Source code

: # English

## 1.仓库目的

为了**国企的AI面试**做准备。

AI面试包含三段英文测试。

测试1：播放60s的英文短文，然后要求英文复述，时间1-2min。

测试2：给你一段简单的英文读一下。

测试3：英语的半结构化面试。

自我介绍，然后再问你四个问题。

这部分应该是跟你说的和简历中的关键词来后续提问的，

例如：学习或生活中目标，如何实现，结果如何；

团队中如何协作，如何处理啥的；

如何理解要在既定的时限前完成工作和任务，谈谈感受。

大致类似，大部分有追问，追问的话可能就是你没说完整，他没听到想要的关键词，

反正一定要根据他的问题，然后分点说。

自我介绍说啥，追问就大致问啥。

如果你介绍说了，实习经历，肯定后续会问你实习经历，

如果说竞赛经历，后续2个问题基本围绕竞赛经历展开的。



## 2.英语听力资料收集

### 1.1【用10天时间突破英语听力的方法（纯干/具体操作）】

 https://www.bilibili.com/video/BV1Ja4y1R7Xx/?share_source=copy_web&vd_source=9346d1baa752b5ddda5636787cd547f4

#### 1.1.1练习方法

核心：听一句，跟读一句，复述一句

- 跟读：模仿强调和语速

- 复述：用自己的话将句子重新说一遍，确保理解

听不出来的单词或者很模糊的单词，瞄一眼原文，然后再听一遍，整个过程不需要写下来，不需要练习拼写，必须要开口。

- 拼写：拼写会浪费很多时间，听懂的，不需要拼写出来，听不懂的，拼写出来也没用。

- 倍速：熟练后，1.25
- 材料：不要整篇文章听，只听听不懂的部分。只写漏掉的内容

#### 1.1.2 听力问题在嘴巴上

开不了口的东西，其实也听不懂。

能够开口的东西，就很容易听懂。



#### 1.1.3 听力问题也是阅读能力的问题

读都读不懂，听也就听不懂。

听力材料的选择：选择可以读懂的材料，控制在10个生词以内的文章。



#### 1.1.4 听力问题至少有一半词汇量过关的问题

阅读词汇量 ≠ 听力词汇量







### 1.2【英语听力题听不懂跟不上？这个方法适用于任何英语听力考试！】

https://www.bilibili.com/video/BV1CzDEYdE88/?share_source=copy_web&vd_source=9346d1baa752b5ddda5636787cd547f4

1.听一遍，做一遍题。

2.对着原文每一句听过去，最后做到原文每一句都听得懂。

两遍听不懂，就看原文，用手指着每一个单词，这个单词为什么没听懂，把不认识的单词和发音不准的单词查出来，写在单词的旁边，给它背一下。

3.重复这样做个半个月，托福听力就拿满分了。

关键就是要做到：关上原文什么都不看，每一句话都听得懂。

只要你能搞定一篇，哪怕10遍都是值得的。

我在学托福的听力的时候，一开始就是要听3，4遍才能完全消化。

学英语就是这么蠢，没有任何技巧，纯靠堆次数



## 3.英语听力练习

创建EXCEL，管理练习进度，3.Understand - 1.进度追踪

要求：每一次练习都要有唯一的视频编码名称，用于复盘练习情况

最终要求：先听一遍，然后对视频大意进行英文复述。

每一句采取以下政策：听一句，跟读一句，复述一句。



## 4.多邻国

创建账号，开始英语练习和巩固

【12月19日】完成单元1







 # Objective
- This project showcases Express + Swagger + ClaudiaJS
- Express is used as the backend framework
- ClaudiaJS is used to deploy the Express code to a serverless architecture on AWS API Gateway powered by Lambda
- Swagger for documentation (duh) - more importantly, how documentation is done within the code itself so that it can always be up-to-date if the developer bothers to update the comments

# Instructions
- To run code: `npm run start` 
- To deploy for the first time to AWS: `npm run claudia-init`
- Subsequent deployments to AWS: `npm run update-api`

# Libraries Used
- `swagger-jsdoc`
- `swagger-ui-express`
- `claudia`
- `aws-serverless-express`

******************************

■ TRY IT ■
Lines above with "跟读一句" in them are the ones to copy.

■ WRITTEN SOLUTION ■
核心：听一句，跟读一句，复述一句
每一句采取以下政策：听一句，跟读一句，复述一句。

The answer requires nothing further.